Ada sebuah kata yang menimbulkan daya misteri dalam puisi ini, yaitu ”Kelak” dalam baris pertama. Kata ini merujuk pada masa yang akan datang, dan berkonotasi untuk menggambarkan apa pun yang mendadak menghampiri kehidupan seorang manusia, sama sekali belum dapat diduga. Ketika diubah menjadi kalimat lengkap dengan menggabungkan baris keduanya ”Kelak kita serupa daun-daun kering yang terpisah dari ranting”, maka ini cenderung menimbulkan pengertian seperti dalam kalimat-kalimat:
1. Ajal datang tanpa bisa diketahui suatu saat nanti.
2. Kedatangannya yang penuh misteri adalah kepastian perpisahan jasmani dan ruhani.
3. Tubuh jasmani manusia sama sekali tak berdaya bila tanpa ruh yang menggerakkannya.

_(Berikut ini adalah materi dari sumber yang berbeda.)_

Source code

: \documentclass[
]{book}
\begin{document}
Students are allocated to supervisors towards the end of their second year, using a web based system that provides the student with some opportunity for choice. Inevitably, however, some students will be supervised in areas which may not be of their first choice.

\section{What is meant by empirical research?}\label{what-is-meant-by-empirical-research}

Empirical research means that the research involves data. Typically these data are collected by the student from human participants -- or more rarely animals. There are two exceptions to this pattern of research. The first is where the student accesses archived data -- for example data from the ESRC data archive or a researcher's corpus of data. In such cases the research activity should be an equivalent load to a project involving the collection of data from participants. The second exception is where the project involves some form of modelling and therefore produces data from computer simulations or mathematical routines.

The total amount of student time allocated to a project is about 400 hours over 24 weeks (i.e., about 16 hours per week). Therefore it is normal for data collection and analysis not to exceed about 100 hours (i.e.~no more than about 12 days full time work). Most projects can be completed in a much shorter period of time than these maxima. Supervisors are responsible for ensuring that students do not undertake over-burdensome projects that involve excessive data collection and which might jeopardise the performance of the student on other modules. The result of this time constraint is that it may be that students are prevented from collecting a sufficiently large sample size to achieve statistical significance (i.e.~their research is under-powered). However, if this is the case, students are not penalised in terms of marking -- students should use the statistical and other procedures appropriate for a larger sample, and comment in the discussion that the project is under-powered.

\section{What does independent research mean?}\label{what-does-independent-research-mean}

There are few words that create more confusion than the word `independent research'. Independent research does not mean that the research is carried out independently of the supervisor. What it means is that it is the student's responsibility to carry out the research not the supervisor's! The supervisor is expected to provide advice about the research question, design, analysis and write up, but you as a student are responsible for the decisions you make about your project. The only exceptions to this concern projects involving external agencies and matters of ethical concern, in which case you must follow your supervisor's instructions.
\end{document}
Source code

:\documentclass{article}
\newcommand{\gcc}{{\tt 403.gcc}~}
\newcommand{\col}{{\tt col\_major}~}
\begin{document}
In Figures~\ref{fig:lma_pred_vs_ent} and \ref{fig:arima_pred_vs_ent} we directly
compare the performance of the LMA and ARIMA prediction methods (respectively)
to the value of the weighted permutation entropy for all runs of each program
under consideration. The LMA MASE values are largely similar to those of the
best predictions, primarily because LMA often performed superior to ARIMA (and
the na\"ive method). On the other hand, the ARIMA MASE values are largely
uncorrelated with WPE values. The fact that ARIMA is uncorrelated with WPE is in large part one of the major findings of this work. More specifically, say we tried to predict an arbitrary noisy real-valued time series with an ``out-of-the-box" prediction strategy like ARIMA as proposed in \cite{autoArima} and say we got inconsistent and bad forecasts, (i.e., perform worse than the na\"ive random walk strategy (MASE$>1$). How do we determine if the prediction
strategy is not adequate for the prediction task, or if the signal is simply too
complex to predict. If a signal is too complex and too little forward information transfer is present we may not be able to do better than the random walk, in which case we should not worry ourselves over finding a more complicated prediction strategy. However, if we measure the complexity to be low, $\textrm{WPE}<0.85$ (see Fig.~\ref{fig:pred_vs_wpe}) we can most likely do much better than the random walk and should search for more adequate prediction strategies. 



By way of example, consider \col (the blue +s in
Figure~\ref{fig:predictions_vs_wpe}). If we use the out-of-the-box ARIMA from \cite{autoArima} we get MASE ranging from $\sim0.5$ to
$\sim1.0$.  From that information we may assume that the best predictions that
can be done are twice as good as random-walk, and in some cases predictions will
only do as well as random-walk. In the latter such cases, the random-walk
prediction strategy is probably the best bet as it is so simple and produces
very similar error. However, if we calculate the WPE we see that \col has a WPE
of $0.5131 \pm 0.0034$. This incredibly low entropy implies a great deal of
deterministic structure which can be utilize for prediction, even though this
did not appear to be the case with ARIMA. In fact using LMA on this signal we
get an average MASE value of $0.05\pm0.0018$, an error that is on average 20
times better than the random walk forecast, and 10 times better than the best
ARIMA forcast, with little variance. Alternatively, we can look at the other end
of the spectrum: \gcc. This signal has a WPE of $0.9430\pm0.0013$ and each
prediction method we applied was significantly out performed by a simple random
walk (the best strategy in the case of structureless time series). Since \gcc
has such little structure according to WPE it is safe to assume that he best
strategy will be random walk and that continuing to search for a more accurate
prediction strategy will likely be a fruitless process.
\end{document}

Penggunaan majas simile dengan ditandai penghubung ”serupa” dalam baris /Kelak kita serupa daun-daun kering// adalah gaya penulisan penyair dalam rangka perlambangan, upaya untuk menyajikan pengertian konseptual tentang gambaran kematian yang akan dialami setiap insan. Ini juga menjadi semacam daya pikat langsung untuk menyedot perhatian pembaca agar terfokus pada apa yang akan disampaikannya.
Frasa ”daun-daun kering” yang ada dalam simile ini melambangkan pengertian yang mengikuti tentang gambaran kesuraman (warna daun-daun kering tanpa butir-butir kloroflas biasanya coklat kehitam-hitaman menimbulkan kesan muram). Frasa ini tampaknya memperkuat efek kesan misterius dari tema pokok puisi: ajal yang mendadak.
Frasa ”terpisah dari ranting” konotasinya memberikan gambaran penetapan waktu datangnya kematian yang sama sekali tak dapat dinalar manusia.